The Road to the Lakes

3.30 p.m.; View of Windermere from Costa Coffee at Pringles, Bowness.
The small, sometimes winding, roads made sketching from the car difficult.

THE LAKE DISTRICT is so often moody, wrapped in clouds and mist, so today, with ranks of cumulus marching across a clear blue sky and sparkling panoramas unfolding before us, our regular journey was a different experience. After so many years of heading along the Leeds ring road to get on the road to the Lakes, the A65 via Skipton, we’ve found a short cut on smaller quieter roads following the ridges between some of the old woollen towns of the West Riding – Huddersfield, Mirfield, Halifax and Bradford – not far away in the valleys below.

It was so clear that already, as we approached Howarth over the moors, we got glimpses of the sphinx-like peaks of Ingleborough and Pen-y-Ghent crouching on the limestone plateau of the Yorkshire Dales National Park.

Coming this way, along the smaller but slower roads, the Dalesman Cafe at Gargrave, 1 hour 20 minutes but only 40 miles into our journey, makes a timely coffee stop. They specialise in ephemera of the 1950s and 1960s so as I tried a local speciality, buttered Chorley cake, the tins and packages of the period brought back memories for us.

I sketched this shrimping net from an earlier period, still with its canvas bag stencilled ‘W EGLON, NEPTUNE FISH STORES, WHITBY, TEL. 60’. I wonder whereabout in Whitby that was . . .

The Eglons of Whitby

A Google search turns up this reference to the Eglon family from the 1891 census (http://mdfs.net/Docs/Whitby/Census1891/Whitby10), when they were living in four rooms in Elephant & Castle Yard, between Haggersgate and Cliff Street, so very near what is still the fish quay at Whitby. I guess that Neptune Fish Stores would have been there or very near.

4 Elephant & Castle Yard (4 rooms)
     Eglon, Christopher - Head - M M 41 - Fish Merchant - YKS, Whitby
     Eglon, Eliza - Wife - M F 41 - - YKS, Whitby
     Eglon, Mary E - Daughter - S F 21 - Dressmaker - YKS, Whitby
     Eglon, William - Son - S M 19 - Fisherman - YKS, Whitby
     Eglon, Christopher - Son - M 14 - Errand Boy - YKS, Whitby
     Eglon, Esther - Daughter - F 12 - Scholar - YKS, Whitby
     Eglon, James H - Son - M 10 - Scholar - YKS, Whitby
     Eglon, Margaret E - Daughter - F 7 - Scholar - YKS, Whitby

William, born in 1872, must be the ‘W. Eglon’ named on the bag but sadly his business, Neptune Fish Stores (Whitby) Ltd, was wound up in 1969, at a time when the traditional English seaside resorts had lost out to competition from package holidays to the Mediterranean.

Sunset across the Lake

Barn owl from Walney Owl Sanctuary, which along with a Little and an Eagle Owl was proving a hit with visitors to the Tourist Information Centre at Bowness.
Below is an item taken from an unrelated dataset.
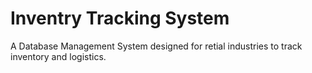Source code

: # Inventry Tracking System
A Database Management System designed for retial industries to track inventory and logistics.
I’m certainly getting in holiday mood today, I’m beginning to feel like a different person, as if a burden has been lifted from my shoulders, as we approach the Lakes and leave the distractions of home and work behind. As the rugged peaks of the Borrowdale volcanics come into view a Buzzard circles above the road.

Bowness can be as busy as a traditional seaside town – the Blackpool of the Lake District – but, as we’ve booked in for a few days at the Belsfield Hotel overlooking the Lake Windermere, we can stay after the weekend trippers return home.

There’s a perfect sunset, a clear sky across the lake. In this old hotel, originally the home of a wealthy Victorian industrialist, you have the feeling that you’ve got away from everything; as if you’re aboard one of the old, opulent ocean liners. When we walk down for our meal in the sumptuous dining room, past the reception desk, we glimpse sparkling water through the lounge window. You feel that the whole hotel might be gliding over calm waters. Hopefully with no icebergs on the horizon. The bustling piers where the ferries come and go are hidden away behind the grassy banks of the hotel gardens.